MasterChef: it's all down to this
THERE’S nothing wrong with second place, say this year’s MasterChef finalists.
Michael Weldon and Kate Bracks, who face off in the series three grand finale tomorrow, say they are going to follow their food dreams regardless of the outcome.
“Kate and I are two of the luckiest people in the world, if not the luckiest,” Weldon said yesterday.
“I’m not going to walk away feeling like a loser finishing second. I’m going to walk away from this knowing what I want to do for the rest of my life.”
Bracks echoed Weldon’s sentiment, saying she and her husband Luke planned on pursuing their dream of opening a B&B.
“If I was to win then it may get pushed back a year because I’d probably be looking at a busy year,” she said.
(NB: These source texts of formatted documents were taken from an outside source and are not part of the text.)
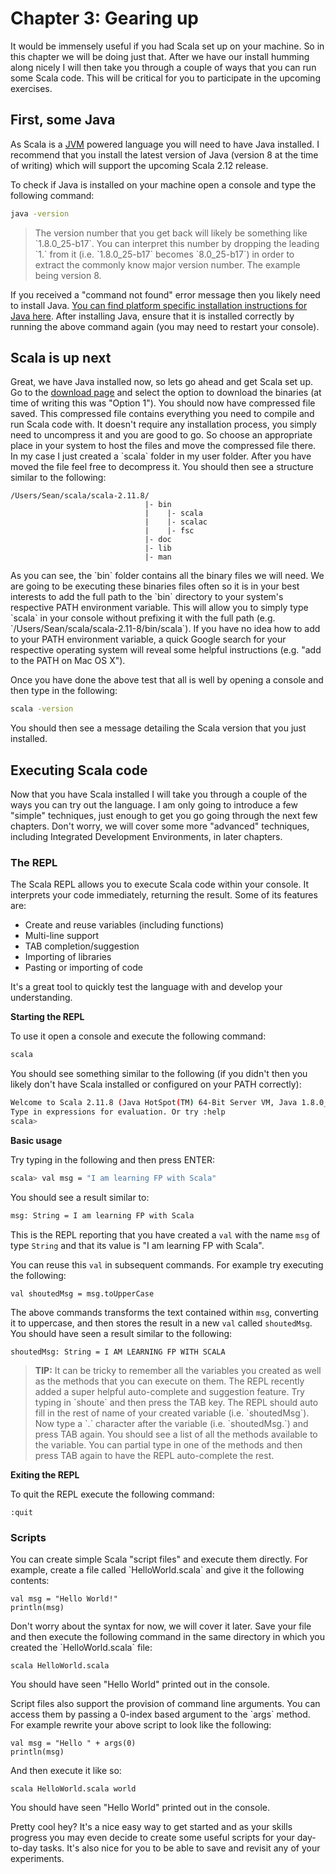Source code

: # Chapter 3: Gearing up

It would be immensely useful if you had Scala set up on your machine. So in this chapter we will be doing just that. After we have our install humming along nicely I will then take you through a couple of ways that you can run some Scala code. This will be critical for you to participate in the upcoming exercises.

## First, some Java

As Scala is a [JVM](https://en.wikipedia.org/wiki/Java_virtual_machine) powered language you will need to have Java installed. I recommend that you install the latest version of Java \(version 8 at the time of writing\) which will support the upcoming Scala 2.12 release.

To check if Java is installed on your machine open a console and type the following command:

```bash
java -version  
```

> The version number that you get back will likely be something like \`1.8.0\_25-b17\`. You can interpret this number by dropping the leading \`1.\` from it \(i.e. \`1.8.0\_25-b17\` becomes \`8.0\_25-b17\`\) in order to extract the commonly know major version number. The example being version 8.

If you received a "command not found" error message then you likely need to install Java. [You can find platform specific installation instructions for Java here](https://www.java.com/en/download/help/download_options.xml). After installing Java, ensure that it is installed correctly by running the above command again \(you may need to restart your console\).

## Scala is up next

Great, we have Java installed now, so lets go ahead and get Scala set up.  Go to the [download page](http://www.scala-lang.org/download/) and select the option to download the binaries \(at time of writing this was "Option 1"\). You should now have compressed file saved.  This compressed file contains everything you need to compile and run Scala code with.  It doesn't require any installation process, you simply need to uncompress it and you are good to go.  So choose an appropriate place in your system to host the files and move the compressed file there.  In my case I just created a \`scala\` folder in my user folder. After you have moved the file feel free to decompress it. You should then see a structure similar to the following:

```
/Users/Sean/scala/scala-2.11.8/
                              |- bin
                              |    |- scala
                              |    |- scalac
                              |    |- fsc
                              |- doc
                              |- lib
                              |- man
```

As you can see, the \`bin\` folder contains all the binary files we will need. We are going to be executing these binaries files often so it is in your best interests to add the full path to the \`bin\` directory to your system's respective PATH environment variable.  This will allow you to simply type \`scala\` in your console without prefixing it with the full path \(e.g. \`\/Users\/Sean\/scala\/scala-2.11-8\/bin\/scala\`\). If you have no idea how to add to your PATH environment variable, a quick Google search for your respective operating system will reveal some helpful instructions \(e.g. "add to the PATH on Mac OS X"\).

Once you have done the above test that all is well by opening a console and then type in the following:

```bash
scala -version
```

You should then see a message detailing the Scala version that you just installed.

## Executing Scala code

Now that you have Scala installed I will take you through a couple of the ways you can try out the language. I am only going to introduce a few "simple" techniques, just enough to get you go going through the next few chapters. Don't worry, we will cover some more "advanced" techniques, including Integrated Development Environments, in later chapters.

### The REPL

The Scala REPL allows you to execute Scala code within your console. It interprets your code immediately, returning the result. Some of its features are:

* Create and reuse variables \(including functions\)
* Multi-line support
* TAB completion\/suggestion
* Importing of libraries
* Pasting or importing of code

It's a great tool to quickly test the language with and develop your understanding.

**Starting the REPL**

To use it open a console and execute the following command:

```bash
scala
```

You should see something similar to the following \(if you didn't then you likely don't have Scala installed or configured on your PATH correctly\):

```bash
Welcome to Scala 2.11.8 (Java HotSpot(TM) 64-Bit Server VM, Java 1.8.0_101).
Type in expressions for evaluation. Or try :help
scala>
```

**Basic usage**

Try typing in the following and then press ENTER:

```bash
scala> val msg = "I am learning FP with Scala"
```

You should see a result similar to:

```bash
msg: String = I am learning FP with Scala
```

This is the REPL reporting that you have created a `val` with the name `msg` of type `String` and that its value is "I am learning FP with Scala".

You can reuse this `val` in subsequent commands. For example try executing the following:

```
val shoutedMsg = msg.toUpperCase
```

The above commands transforms the text contained within `msg`, converting it to uppercase, and then stores the result in a new `val` called `shoutedMsg`. You should have seen a result similar to the following:

```
shoutedMsg: String = I AM LEARNING FP WITH SCALA
```

> **TIP:** It can be tricky to remember all the variables you created as well as the methods that you can execute on them. The REPL recently added a super helpful auto-complete and suggestion feature. Try typing in \`shoute\` and then press the TAB key. The REPL should auto fill in the rest of name of your created variable \(i.e. \`shoutedMsg\`\). Now type a \`.\` character after the variable \(i.e. \`shoutedMsg.\`\) and press TAB again. You should see a list of all the methods available to the variable. You can partial type in one of the methods and then press TAB again to have the REPL auto-complete the rest.

**Exiting the REPL**

To quit the REPL execute the following command:

```
:quit
```

### Scripts

You can create simple Scala "script files" and execute them directly. For example, create a file called \`HelloWorld.scala\` and give it the following contents:

```
val msg = "Hello World!"
println(msg)
```

Don't worry about the syntax for now, we will cover it later. Save your file and then execute the following command in the same directory in which you created the \`HelloWorld.scala\` file:

```
scala HelloWorld.scala
```

You should have seen "Hello World" printed out in the console.

Script files also support the provision of command line arguments. You can access them by passing a 0-index based argument to the \`args\` method. For example rewrite your above script to look like the following:

```
val msg = "Hello " + args(0)
println(msg)
```

And then execute it like so:

```
scala HelloWorld.scala world
```

You should have seen "Hello World" printed out in the console.

Pretty cool hey? It's a nice easy way to get started and as your skills progress you may even decide to create some useful scripts for your day-to-day tasks. It's also nice for you to be able to save and revisit any of your experiments.

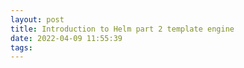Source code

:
 ```yaml
---
layout: post
title: Introduction to Helm part 2 template engine
date: 2022-04-09 11:55:39
tags:
---
```


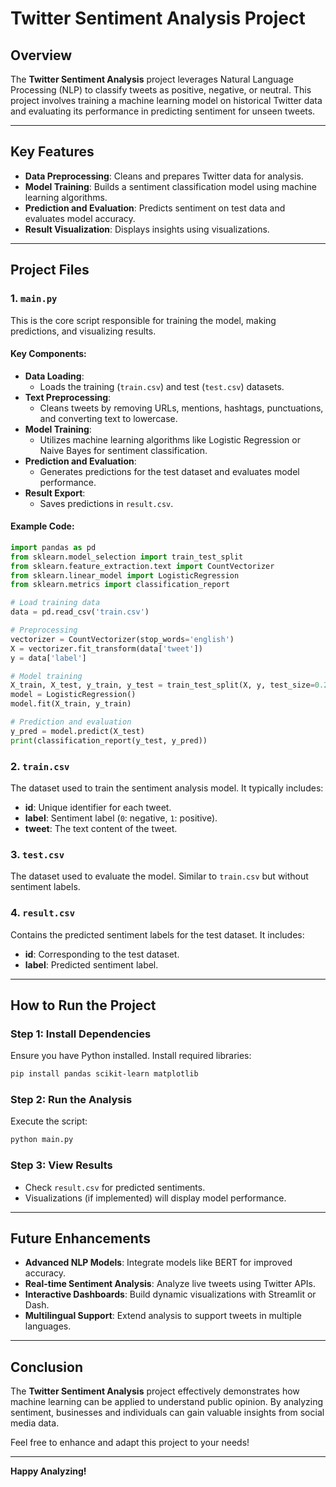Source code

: # Twitter Sentiment Analysis Project

## Overview

The **Twitter Sentiment Analysis** project leverages Natural Language Processing (NLP) to classify tweets as positive, negative, or neutral. This project involves training a machine learning model on historical Twitter data and evaluating its performance in predicting sentiment for unseen tweets.

---

## Key Features

- **Data Preprocessing**: Cleans and prepares Twitter data for analysis.
- **Model Training**: Builds a sentiment classification model using machine learning algorithms.
- **Prediction and Evaluation**: Predicts sentiment on test data and evaluates model accuracy.
- **Result Visualization**: Displays insights using visualizations.

---

## Project Files

### 1. `main.py`
This is the core script responsible for training the model, making predictions, and visualizing results.

#### Key Components:
- **Data Loading**:
  - Loads the training (`train.csv`) and test (`test.csv`) datasets.
- **Text Preprocessing**:
  - Cleans tweets by removing URLs, mentions, hashtags, punctuations, and converting text to lowercase.
- **Model Training**:
  - Utilizes machine learning algorithms like Logistic Regression or Naive Bayes for sentiment classification.
- **Prediction and Evaluation**:
  - Generates predictions for the test dataset and evaluates model performance.
- **Result Export**:
  - Saves predictions in `result.csv`.

#### Example Code:
```python
import pandas as pd
from sklearn.model_selection import train_test_split
from sklearn.feature_extraction.text import CountVectorizer
from sklearn.linear_model import LogisticRegression
from sklearn.metrics import classification_report

# Load training data
data = pd.read_csv('train.csv')

# Preprocessing
vectorizer = CountVectorizer(stop_words='english')
X = vectorizer.fit_transform(data['tweet'])
y = data['label']

# Model training
X_train, X_test, y_train, y_test = train_test_split(X, y, test_size=0.2)
model = LogisticRegression()
model.fit(X_train, y_train)

# Prediction and evaluation
y_pred = model.predict(X_test)
print(classification_report(y_test, y_pred))
```

### 2. `train.csv`
The dataset used to train the sentiment analysis model. It typically includes:
- **id**: Unique identifier for each tweet.
- **label**: Sentiment label (`0`: negative, `1`: positive).
- **tweet**: The text content of the tweet.

### 3. `test.csv`
The dataset used to evaluate the model. Similar to `train.csv` but without sentiment labels.

### 4. `result.csv`
Contains the predicted sentiment labels for the test dataset. It includes:
- **id**: Corresponding to the test dataset.
- **label**: Predicted sentiment label.

---

## How to Run the Project

### Step 1: Install Dependencies
Ensure you have Python installed. Install required libraries:
```bash
pip install pandas scikit-learn matplotlib
```

### Step 2: Run the Analysis
Execute the script:
```bash
python main.py
```

### Step 3: View Results
- Check `result.csv` for predicted sentiments.
- Visualizations (if implemented) will display model performance.

---

## Future Enhancements

- **Advanced NLP Models**: Integrate models like BERT for improved accuracy.
- **Real-time Sentiment Analysis**: Analyze live tweets using Twitter APIs.
- **Interactive Dashboards**: Build dynamic visualizations with Streamlit or Dash.
- **Multilingual Support**: Extend analysis to support tweets in multiple languages.

---

## Conclusion
The **Twitter Sentiment Analysis** project effectively demonstrates how machine learning can be applied to understand public opinion. By analyzing sentiment, businesses and individuals can gain valuable insights from social media data.

Feel free to enhance and adapt this project to your needs!

---

**Happy Analyzing!**

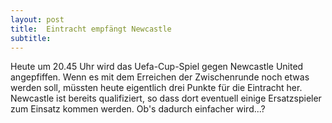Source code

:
 ```yaml
---
layout: post
title:  Eintracht empfängt Newcastle
subtitle:  
---
```


Heute um 20.45 Uhr wird das Uefa-Cup-Spiel gegen Newcastle United angepfiffen. Wenn es mit dem Erreichen der Zwischenrunde noch etwas werden soll, müssten heute eigentlich drei Punkte für die Eintracht her. Newcastle ist bereits qualifiziert, so dass dort eventuell einige Ersatzspieler zum Einsatz kommen werden. Ob's dadurch einfacher wird...?


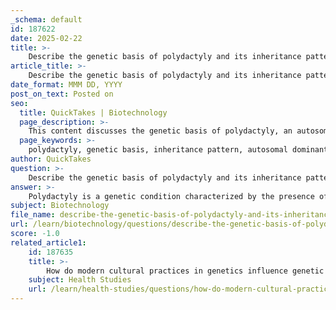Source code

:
 ```yaml
---
_schema: default
id: 187622
date: 2025-02-22
title: >-
    Describe the genetic basis of polydactyly and its inheritance pattern.
article_title: >-
    Describe the genetic basis of polydactyly and its inheritance pattern.
date_format: MMM DD, YYYY
post_on_text: Posted on
seo:
  title: QuickTakes | Biotechnology
  page_description: >-
    This content discusses the genetic basis of polydactyly, an autosomal dominant trait evidenced by extra fingers or toes, its inheritance pattern, the role of mutations, and the concept of variable expressivity in genetics.
  page_keywords: >-
    polydactyly, genetic basis, inheritance pattern, autosomal dominant, mutations, extra digits, limb development, phenotypic expressivity, Punnett square, variable expressivity, genetic counseling, environmental influences
author: QuickTakes
question: >-
    Describe the genetic basis of polydactyly and its inheritance pattern.
answer: >-
    Polydactyly is a genetic condition characterized by the presence of extra fingers or toes. The genetic basis of polydactyly is typically linked to mutations in specific genes that are involved in limb development. It is primarily inherited as an **autosomal dominant trait**, which means that only one copy of the mutated gene is necessary for the trait to be expressed in an individual. \n\n### Inheritance Pattern\nIn the case of polydactyly, if one parent carries the gene for the condition, there is a 50% chance that each child will inherit the trait. This is illustrated in a simple Punnett square, where the dominant allele (P) for polydactyly is represented alongside the recessive allele (p) for normal digit count:\n\n|         | P       | p       |\n|---------|---------|---------|\n| **P**   | PP      | Pp      |\n| **p**   | Pp      | pp      |\n\nIn this example:\n- **PP** and **Pp** individuals will exhibit polydactyly (phenotypically affected).\n- **pp** individuals will have a normal number of digits (phenotypically unaffected).\n\n### Variable Expressivity\nThe expressivity of polydactyly can vary widely among individuals who carry the gene. Some may have fully functional extra digits, while others may have small, non-functional nubs. This variability can be attributed to several factors, including:\n- **Developmental conditions**: The environment in which the individual develops can influence the expression of the trait.\n- **Genetic background**: Interactions with other genes may also affect how the trait is expressed.\n\nThis phenomenon is known as **variable expressivity**, where individuals with the same genotype (e.g., carrying the polydactyly allele) can exhibit different phenotypes.\n\nIn summary, polydactyly is an autosomal dominant trait with variable expressivity, influenced by genetic and environmental factors. Understanding this genetic basis is crucial for genetic counseling and studying inheritance patterns in families.
subject: Biotechnology
file_name: describe-the-genetic-basis-of-polydactyly-and-its-inheritance-pattern.md
url: /learn/biotechnology/questions/describe-the-genetic-basis-of-polydactyly-and-its-inheritance-pattern
score: -1.0
related_article1:
    id: 187635
    title: >-
        How do modern cultural practices in genetics influence genetic counseling and ethical considerations?
    subject: Health Studies
    url: /learn/health-studies/questions/how-do-modern-cultural-practices-in-genetics-influence-genetic-counseling-and-ethical-considerations
---
```


&nbsp;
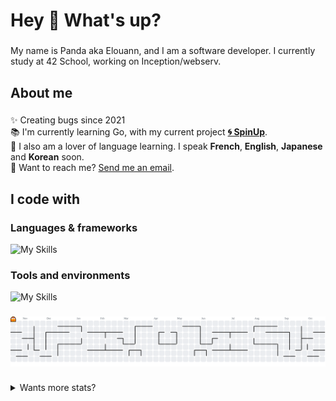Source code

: <h1 align="left">Hey 🌺 What's up?</h1>

###

<p align="left">My name is Panda aka Elouann, and I am a software developer. I currently study at 42 School, working on Inception/webserv.</p>

###

<h2 align="left">About me</h2>

###

<p align="left">
  ✨ Creating bugs since 2021<br>📚 I'm currently learning Go, with my current project <a href="https://github.com/SpinUp-CLI"><strong>🌀 SpinUp</strong></a>.<br>
  🎲 I also am a lover of language learning. I speak <strong>French</strong>, <strong>English</strong>, <strong>Japanese</strong> and <strong>Korean</strong> soon.<br>
  📩 Want to reach me? <a href="mailto:elouannhosta.pro@gmail.com">Send me an email</a>.</p>

###

<h2 align="left">I code with</h2>

<h3 align="left">Languages & frameworks</h3>

![My Skills](https://skillicons.dev/icons?i=flask,vuejs,nuxt,go,docker,cpp,c,bash,ts,js,scss,python,rust&theme=dark&perline=15)

<h3 align="left">Tools and environments</h3>

![My Skills](https://skillicons.dev/icons?i=neovim,vscode,vim,linux,apple,git,github,gitlab&theme=dark&perline=15)

###

<picture>
  <source media="(prefers-color-scheme: dark)" srcset="https://raw.githubusercontent.com/panda2742/panda2742/output/pacman-contribution-graph-dark.svg">
  <source media="(prefers-color-scheme: light)" srcset="https://raw.githubusercontent.com/panda2742/panda2742/output/pacman-contribution-graph.svg">
  <img alt="pacman contribution graph" src="https://raw.githubusercontent.com/panda2742/panda2742/output/pacman-contribution-graph.svg">
</picture>

###

<details>
  <summary>Wants more stats?</summary>

  <!--START_SECTION:waka-->
![Code Time](http://img.shields.io/badge/Code%20Time-2%2C778%20hrs%2024%20mins-blue)

**🐱 My GitHub Data** 

> 📦 25.0 kB Used in GitHub's Storage 
 > 
> 🏆 961 Contributions in the Year 2025
 > 
> 💼 Opted to Hire
 > 
> 📜 23 Public Repositories 
 > 
> 🔑 9 Private Repositories 
 > 
**I'm an Early 🐤** 

```text
🌞 Morning                318 commits         █████░░░░░░░░░░░░░░░░░░░░   18.96 % 
🌆 Daytime                918 commits         ██████████████░░░░░░░░░░░   54.74 % 
🌃 Evening                398 commits         ██████░░░░░░░░░░░░░░░░░░░   23.73 % 
🌙 Night                  43 commits          █░░░░░░░░░░░░░░░░░░░░░░░░   02.56 % 
```
📅 **I'm Most Productive on Wednesday** 

```text
Monday                   259 commits         ████░░░░░░░░░░░░░░░░░░░░░   15.44 % 
Tuesday                  288 commits         ████░░░░░░░░░░░░░░░░░░░░░   17.17 % 
Wednesday                343 commits         █████░░░░░░░░░░░░░░░░░░░░   20.45 % 
Thursday                 263 commits         ████░░░░░░░░░░░░░░░░░░░░░   15.68 % 
Friday                   285 commits         ████░░░░░░░░░░░░░░░░░░░░░   16.99 % 
Saturday                 146 commits         ██░░░░░░░░░░░░░░░░░░░░░░░   08.71 % 
Sunday                   93 commits          █░░░░░░░░░░░░░░░░░░░░░░░░   05.55 % 
```


📊 **This Week I Spent My Time On** 

```text
💬 Programming Languages: 
Go                       17 hrs 22 mins      ████████████████████░░░░░   79.53 % 
Other                    1 hr 34 mins        ██░░░░░░░░░░░░░░░░░░░░░░░   07.20 % 
Image (svg)              1 hr 21 mins        ██░░░░░░░░░░░░░░░░░░░░░░░   06.19 % 
JSON                     34 mins             █░░░░░░░░░░░░░░░░░░░░░░░░   02.61 % 
Markdown                 29 mins             █░░░░░░░░░░░░░░░░░░░░░░░░   02.26 % 

🐱‍💻 Projects: 
SpinUp                   19 hrs 27 mins      ██████████████████████░░░   89.13 % 
go-template              1 hr 45 mins        ██░░░░░░░░░░░░░░░░░░░░░░░   08.05 % 
vue-template             16 mins             ░░░░░░░░░░░░░░░░░░░░░░░░░   01.27 % 
42-cub3d                 11 mins             ░░░░░░░░░░░░░░░░░░░░░░░░░   00.86 % 
gros-caca-qui-pue-front  4 mins              ░░░░░░░░░░░░░░░░░░░░░░░░░   00.34 % 

💻 Operating System: 
Linux                    13 hrs 36 mins      ████████████████░░░░░░░░░   62.34 % 
Mac                      8 hrs 13 mins       █████████░░░░░░░░░░░░░░░░   37.66 % 
```


<!--END_SECTION:waka-->
</details>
“It’s definitely something Luke and I are working towards.”
The finalists, who have been under the show’s strict communications lockdown since Easter, enjoyed a brief production break ahead of this weekend’s grand finale filming.
Both are now preparing themselves for what is sure to be an intense and emotional finale.
“I think we have learned well and truly by now they love to throw us curveballs. If we had Adriano Zumbo (on Thursday) goodness knows what’s next,” said Bracks.
“I’m happy to be cooking and if that transfers into good food then awesome. I just don’t want to go out of the competition on a bad dish.”
Judge Gary Mehigan was full of praise for both finalists.
“Kate went from doing a retro coffee cake to getting to this point of the competition where she was cooking that dessert at Quay. I was blown away,” he said.
“That was better than a lot of the chefs I’ve worked with at my restaurants.
“And when Michael did the pig cheeks with roasted fennel, that’s the sort of dish I go ‘I should have come up with that’.”
But Mehigan is a steadfast fence-sitter when asked for a finale prediction.
“I’m very proud of both of them. I don’t mind who wins,” he said.
“They’re both great ambassadors. They have different skills, but they are equally matched.”
He said over the past two series he had learned to keep his favourites to himself.
“It’s like in series two, I expected to see Marion (Grasby) in the finale,” he said.
“That’s why we (judges) don’t tell people who our favourites are; we’ll jinx it.”
The MasterChef Australia grand finale starts at 6.30pm tomorrow on Network Ten and takes a break for The Renovators at 7.30pm before returning for the winner announcement at 8.30pm.